Nederland heeft er in het afgelopen jaar een paar duizend horecabedrijven bijgekregen. Dat meldt Nu.nl op basis van gegevens van de Kamer van Koophandel. De cijfers geven echter een vertekend beeld, zegt vakvereniging ProFri.
Volgens cijfers die Nu.nl heeft opgevraagd bij de Kamer van Koophandel, zouden er vorig jaar ruim 4300 horecabedrijven zijn bijgekomen in Nederland. 250 bedrijven stopten ermee, waardoor het aantal horecabedrijven per saldo met 4125 groeide. Alleen het aantal cafés, kantines en contractcateraars nam af, zo schrijft de nieuwssite.
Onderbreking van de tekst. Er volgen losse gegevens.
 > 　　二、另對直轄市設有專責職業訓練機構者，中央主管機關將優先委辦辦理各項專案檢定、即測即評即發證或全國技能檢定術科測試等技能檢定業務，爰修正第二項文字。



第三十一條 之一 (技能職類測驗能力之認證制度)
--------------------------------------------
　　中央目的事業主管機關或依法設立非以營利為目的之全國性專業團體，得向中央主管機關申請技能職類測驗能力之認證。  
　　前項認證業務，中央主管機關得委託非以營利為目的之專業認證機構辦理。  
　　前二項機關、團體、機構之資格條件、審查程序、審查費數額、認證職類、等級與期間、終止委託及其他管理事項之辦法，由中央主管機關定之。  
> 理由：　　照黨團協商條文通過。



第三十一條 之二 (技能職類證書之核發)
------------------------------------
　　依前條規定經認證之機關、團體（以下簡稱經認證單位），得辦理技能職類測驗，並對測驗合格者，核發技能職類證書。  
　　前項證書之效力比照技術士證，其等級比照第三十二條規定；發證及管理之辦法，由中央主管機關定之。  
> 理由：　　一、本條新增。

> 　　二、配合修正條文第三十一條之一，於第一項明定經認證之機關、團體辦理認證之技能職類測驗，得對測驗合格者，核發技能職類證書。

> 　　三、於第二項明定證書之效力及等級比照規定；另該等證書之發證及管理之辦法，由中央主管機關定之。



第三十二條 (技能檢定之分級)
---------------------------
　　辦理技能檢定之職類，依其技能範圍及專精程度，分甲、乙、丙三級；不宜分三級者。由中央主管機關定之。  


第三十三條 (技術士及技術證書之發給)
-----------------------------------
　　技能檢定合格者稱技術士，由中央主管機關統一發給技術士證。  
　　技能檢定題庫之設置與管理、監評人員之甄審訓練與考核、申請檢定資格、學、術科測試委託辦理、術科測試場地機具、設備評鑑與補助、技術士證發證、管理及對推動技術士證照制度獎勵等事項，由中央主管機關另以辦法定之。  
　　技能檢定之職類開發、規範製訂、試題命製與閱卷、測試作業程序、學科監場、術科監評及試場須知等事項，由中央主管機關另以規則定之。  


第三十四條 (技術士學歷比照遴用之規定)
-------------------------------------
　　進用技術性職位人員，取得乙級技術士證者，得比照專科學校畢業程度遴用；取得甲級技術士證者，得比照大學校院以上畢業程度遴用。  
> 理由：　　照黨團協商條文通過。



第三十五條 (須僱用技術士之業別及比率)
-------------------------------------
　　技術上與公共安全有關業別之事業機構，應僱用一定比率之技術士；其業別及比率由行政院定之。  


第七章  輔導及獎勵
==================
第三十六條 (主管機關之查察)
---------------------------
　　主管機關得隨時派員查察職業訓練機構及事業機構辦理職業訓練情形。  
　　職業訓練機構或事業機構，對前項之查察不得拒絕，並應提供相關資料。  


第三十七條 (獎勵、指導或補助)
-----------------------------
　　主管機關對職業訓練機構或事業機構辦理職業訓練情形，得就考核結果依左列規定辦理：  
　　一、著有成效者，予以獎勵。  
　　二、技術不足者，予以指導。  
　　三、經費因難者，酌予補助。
Overnames van bestaande bedrijven
Echter, het artikel van Nu.nl geeft een vertekend beeld van de werkelijkheid. Dat zegt Frans van Rooij, directeur van de Vereniging Professionele Frituurders (ProFri). “Het lijkt alsof het goed gaat in de horeca, maar dat is niet het geval. Het kan niet dat het aantal horecabedrijven vorig jaar met 10 procent is gegroeid. Voor het merendeel zal het gaan om overnames van bestaande bedrijven, dan wel de exploitatie ervan.”
Nieuwe ondernemers
Van Rooij geeft een voorbeeld: “Ondernemers die hun zaak verkopen, schrijven zich niet meteen uit bij de KvK. Alleen al om belastingtechnische redenen wordt dit meestal niet meteen gedaan. De nieuwe eigenaar van de horeca-locatie schrijft zijn onderneming bij de Kamer van Koophandel in. Maar er zijn nog meer redenen, waarom ondernemingen niet worden uitgeschreven.”
Ondernemers met eenmanszaken richten BV op
Er zijn ook ondernemers met een eenmanszaak en VOF die het afgelopen jaar een BV hebben opgericht. “Die BV gebruiken de ondernemers om de exploitatie van hun bedrijf in onder te brengen. De activa houden ze in de eenmanszaak en de BV huurt de inventaris en/of het pand van de eenmanszaak. Op die manier lopen de ondernemers minder risico wanneer er bijvoorbeeld weer een lockdown komt. In dat geval zou de BV ter ziele kunnen gaan en behoudt de eenmanszaak de activa. Privé lopen de ondernemers dan minder risico.”
Spanningen door coronacrisis
Volgens Van Rooij proberen ondernemers op allerlei manieren uit de problemen te komen of de schade voor hun privéleven zo klein mogelijk te houden. “Vaak zitten man en vrouw in een VOF. De coronacrisis leidt ook vaak tot spanningen, waardoor de relatie op de klippen loopt. Dan moeten ze een nieuwe manier vinden om de exploitatie voort te zetten.”
Hoge gemiddelde leeftijd
Ook in de frituurbranche spelen dergelijke scenario’s, hoewel er zeker wel nieuwe frituurzaken bij zijn gekomen. “Maar er wisselen vooral bedrijven van eigenaar, een gevolg van de hoge gemiddelde leeftijd van ondernemers in onze sector. Het aantal ondernemers dat vanwege leeftijd wil stoppen, zal de komende jaren nog verder toenemen. De coronacrisis lijkt het verjongingsproces te versnellen.”